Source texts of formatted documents

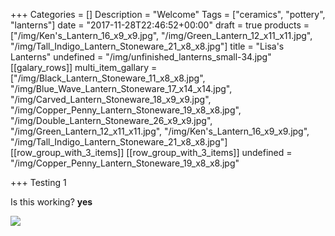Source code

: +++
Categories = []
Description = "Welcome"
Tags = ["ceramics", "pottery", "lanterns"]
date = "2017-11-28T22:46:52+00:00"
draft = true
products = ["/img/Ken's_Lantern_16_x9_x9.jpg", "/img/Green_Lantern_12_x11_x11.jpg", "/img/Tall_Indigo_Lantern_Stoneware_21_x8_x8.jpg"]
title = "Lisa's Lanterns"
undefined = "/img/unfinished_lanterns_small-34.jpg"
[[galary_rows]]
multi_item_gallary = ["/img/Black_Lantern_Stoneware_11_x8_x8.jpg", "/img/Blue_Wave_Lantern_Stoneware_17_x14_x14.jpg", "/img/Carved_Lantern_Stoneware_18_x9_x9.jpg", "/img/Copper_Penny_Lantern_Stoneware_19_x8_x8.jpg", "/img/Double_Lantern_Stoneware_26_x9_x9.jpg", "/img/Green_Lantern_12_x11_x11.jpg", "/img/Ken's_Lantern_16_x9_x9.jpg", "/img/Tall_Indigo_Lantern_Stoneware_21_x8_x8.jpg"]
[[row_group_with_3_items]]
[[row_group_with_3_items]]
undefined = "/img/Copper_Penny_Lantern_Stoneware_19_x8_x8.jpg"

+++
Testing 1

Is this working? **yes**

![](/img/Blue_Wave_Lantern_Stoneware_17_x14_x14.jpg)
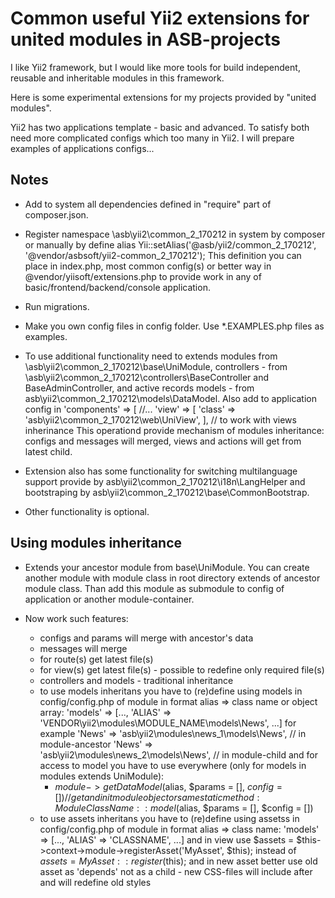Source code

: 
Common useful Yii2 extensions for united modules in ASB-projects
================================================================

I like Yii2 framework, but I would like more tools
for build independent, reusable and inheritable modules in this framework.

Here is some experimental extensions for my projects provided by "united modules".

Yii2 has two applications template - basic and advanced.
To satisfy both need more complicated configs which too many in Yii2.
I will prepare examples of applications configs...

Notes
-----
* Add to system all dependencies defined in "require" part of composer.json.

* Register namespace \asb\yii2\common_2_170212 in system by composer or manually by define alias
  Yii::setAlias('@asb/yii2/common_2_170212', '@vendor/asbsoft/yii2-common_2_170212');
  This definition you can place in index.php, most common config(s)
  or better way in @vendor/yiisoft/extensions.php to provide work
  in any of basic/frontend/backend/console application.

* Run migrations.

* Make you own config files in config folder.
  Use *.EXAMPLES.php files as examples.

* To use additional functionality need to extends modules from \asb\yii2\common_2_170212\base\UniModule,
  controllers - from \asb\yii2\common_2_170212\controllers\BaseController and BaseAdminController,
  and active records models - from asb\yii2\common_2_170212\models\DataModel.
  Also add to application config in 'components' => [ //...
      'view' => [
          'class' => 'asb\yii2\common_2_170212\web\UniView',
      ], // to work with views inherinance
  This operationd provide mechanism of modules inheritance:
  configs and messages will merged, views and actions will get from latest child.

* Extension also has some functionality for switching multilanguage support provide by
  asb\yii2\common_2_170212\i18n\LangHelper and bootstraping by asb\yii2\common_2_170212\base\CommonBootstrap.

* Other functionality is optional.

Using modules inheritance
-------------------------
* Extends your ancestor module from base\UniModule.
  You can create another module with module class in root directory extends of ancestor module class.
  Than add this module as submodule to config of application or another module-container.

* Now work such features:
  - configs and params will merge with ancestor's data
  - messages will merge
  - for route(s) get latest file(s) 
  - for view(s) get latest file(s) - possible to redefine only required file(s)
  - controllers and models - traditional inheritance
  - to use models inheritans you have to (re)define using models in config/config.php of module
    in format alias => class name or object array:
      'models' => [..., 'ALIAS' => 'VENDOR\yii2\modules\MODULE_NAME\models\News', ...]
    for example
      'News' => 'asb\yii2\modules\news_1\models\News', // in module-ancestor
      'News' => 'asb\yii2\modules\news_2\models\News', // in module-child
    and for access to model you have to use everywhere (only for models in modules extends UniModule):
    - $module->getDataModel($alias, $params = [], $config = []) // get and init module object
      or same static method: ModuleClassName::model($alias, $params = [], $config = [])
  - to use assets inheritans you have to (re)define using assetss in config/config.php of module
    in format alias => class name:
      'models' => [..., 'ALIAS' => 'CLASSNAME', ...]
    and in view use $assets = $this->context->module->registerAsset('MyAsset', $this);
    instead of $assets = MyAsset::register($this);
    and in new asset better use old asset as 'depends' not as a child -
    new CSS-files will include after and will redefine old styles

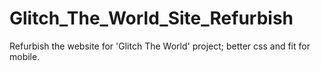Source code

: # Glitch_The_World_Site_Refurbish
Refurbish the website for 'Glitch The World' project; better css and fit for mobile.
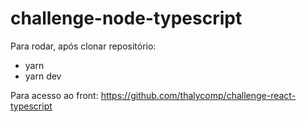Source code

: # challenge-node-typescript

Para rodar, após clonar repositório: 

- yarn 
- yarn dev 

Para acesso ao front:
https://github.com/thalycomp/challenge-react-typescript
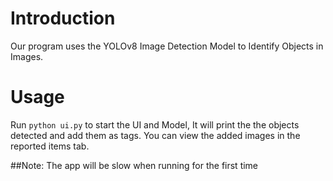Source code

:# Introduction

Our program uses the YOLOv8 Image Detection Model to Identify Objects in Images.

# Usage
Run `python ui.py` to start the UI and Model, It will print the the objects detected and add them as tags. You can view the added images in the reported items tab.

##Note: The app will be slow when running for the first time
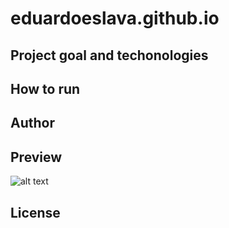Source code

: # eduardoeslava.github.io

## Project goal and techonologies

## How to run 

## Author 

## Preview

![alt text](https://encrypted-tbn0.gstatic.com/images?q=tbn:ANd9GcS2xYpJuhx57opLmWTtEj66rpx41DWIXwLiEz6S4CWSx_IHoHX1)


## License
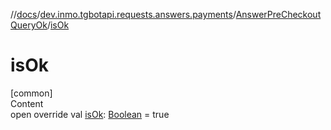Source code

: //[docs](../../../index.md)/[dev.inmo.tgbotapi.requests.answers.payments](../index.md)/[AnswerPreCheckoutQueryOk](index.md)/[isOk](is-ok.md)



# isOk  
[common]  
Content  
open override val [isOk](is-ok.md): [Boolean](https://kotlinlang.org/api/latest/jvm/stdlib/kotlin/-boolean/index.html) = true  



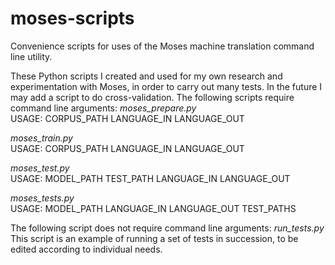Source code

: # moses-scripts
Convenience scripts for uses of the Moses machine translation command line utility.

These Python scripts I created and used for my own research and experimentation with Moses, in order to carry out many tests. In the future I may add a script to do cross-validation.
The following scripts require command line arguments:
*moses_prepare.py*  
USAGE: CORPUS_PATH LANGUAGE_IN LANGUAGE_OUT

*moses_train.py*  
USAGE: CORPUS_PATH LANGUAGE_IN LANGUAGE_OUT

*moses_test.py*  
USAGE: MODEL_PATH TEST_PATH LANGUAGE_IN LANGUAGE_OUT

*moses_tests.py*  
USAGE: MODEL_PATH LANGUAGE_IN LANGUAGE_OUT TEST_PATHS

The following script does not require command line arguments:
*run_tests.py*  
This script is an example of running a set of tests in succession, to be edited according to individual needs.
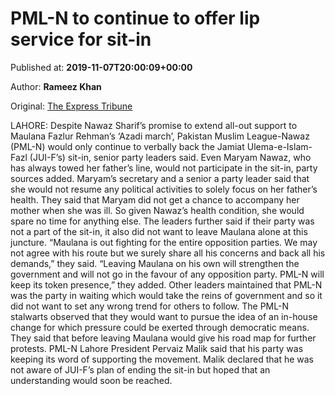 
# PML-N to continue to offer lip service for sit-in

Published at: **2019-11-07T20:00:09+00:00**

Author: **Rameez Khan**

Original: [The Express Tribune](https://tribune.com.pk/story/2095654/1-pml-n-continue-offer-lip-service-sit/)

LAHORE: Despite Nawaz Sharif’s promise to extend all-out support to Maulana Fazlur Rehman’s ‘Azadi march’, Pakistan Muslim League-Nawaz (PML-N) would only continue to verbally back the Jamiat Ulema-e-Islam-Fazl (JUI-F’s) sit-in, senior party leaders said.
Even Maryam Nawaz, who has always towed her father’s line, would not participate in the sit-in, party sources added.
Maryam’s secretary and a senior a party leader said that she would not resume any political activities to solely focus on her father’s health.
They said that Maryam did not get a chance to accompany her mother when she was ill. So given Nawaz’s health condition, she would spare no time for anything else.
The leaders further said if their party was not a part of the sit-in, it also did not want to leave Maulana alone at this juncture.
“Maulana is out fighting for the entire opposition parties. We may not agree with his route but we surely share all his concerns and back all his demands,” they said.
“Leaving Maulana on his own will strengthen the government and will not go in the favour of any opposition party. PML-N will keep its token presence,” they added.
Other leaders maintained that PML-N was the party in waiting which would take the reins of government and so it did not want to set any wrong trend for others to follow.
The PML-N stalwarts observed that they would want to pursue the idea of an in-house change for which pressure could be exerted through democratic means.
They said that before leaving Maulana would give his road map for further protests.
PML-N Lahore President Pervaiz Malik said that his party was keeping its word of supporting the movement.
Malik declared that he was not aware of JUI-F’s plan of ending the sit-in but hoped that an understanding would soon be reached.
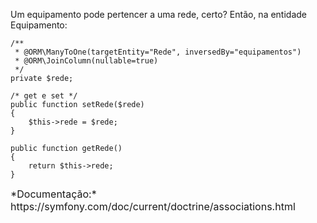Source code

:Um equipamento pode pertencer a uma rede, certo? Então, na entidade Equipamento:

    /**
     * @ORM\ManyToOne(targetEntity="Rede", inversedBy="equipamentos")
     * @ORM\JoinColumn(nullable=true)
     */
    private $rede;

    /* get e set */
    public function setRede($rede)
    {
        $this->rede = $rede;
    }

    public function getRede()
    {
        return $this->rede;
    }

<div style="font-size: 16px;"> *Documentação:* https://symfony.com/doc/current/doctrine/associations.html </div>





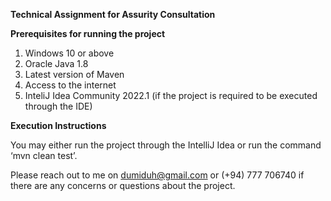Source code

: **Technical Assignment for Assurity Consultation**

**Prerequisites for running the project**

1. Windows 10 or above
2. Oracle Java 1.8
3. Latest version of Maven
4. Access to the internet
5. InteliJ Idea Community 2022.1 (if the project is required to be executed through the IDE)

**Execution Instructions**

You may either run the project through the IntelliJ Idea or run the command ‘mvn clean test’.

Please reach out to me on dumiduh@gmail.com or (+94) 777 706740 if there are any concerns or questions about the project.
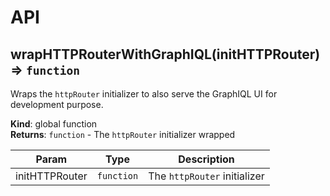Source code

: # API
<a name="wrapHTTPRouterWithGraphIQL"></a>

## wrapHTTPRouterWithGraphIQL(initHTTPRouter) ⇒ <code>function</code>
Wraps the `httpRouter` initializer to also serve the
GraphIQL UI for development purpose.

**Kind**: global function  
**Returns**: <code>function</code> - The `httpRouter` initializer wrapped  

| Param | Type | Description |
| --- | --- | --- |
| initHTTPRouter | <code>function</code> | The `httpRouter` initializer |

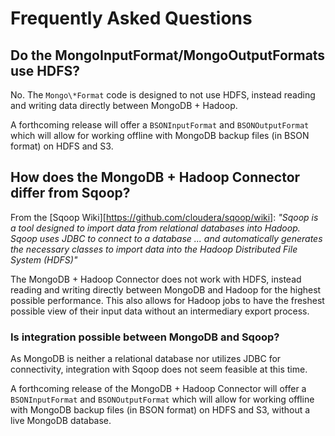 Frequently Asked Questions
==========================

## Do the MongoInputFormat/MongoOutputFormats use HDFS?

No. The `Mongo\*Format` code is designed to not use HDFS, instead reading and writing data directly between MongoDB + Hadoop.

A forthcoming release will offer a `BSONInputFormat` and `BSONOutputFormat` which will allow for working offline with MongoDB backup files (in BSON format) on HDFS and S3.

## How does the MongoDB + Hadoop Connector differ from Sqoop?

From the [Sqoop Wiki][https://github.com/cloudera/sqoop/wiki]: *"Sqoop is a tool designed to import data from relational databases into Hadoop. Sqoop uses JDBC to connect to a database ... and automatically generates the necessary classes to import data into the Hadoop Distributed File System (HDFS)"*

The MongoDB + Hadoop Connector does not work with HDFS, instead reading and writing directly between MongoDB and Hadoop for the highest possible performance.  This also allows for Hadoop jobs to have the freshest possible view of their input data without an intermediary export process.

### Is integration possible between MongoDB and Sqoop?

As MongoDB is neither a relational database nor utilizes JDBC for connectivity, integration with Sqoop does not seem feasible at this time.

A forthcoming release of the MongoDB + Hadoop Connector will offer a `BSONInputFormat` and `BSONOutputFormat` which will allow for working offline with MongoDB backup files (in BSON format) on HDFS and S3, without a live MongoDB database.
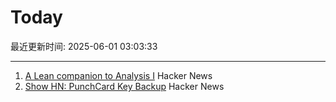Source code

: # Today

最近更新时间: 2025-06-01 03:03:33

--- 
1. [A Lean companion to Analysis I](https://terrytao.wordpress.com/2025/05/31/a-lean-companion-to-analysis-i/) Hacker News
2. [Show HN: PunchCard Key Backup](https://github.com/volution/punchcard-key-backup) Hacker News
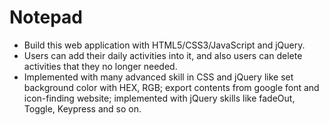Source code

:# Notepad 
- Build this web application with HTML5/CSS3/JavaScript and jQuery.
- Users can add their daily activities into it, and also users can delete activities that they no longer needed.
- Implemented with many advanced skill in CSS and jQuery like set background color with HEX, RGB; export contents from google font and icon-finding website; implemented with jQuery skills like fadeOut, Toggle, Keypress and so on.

▸ Work task
The lines above starting at the one that holds "A forthcoming release of" and ending at the one that holds "- Users can" are to be written out exactly, ends included, and no pictures are to be copied.

▸ Your response
A forthcoming release of the MongoDB + Hadoop Connector will offer a `BSONInputFormat` and `BSONOutputFormat` which will allow for working offline with MongoDB backup files (in BSON format) on HDFS and S3, without a live MongoDB database.
Source code

: # Today

最近更新时间: 2025-06-01 03:03:33

--- 
1. [A Lean companion to Analysis I](https://terrytao.wordpress.com/2025/05/31/a-lean-companion-to-analysis-i/) Hacker News
2. [Show HN: PunchCard Key Backup](https://github.com/volution/punchcard-key-backup) Hacker News
Source code

:# Notepad 
- Build this web application with HTML5/CSS3/JavaScript and jQuery.
- Users can add their daily activities into it, and also users can delete activities that they no longer needed.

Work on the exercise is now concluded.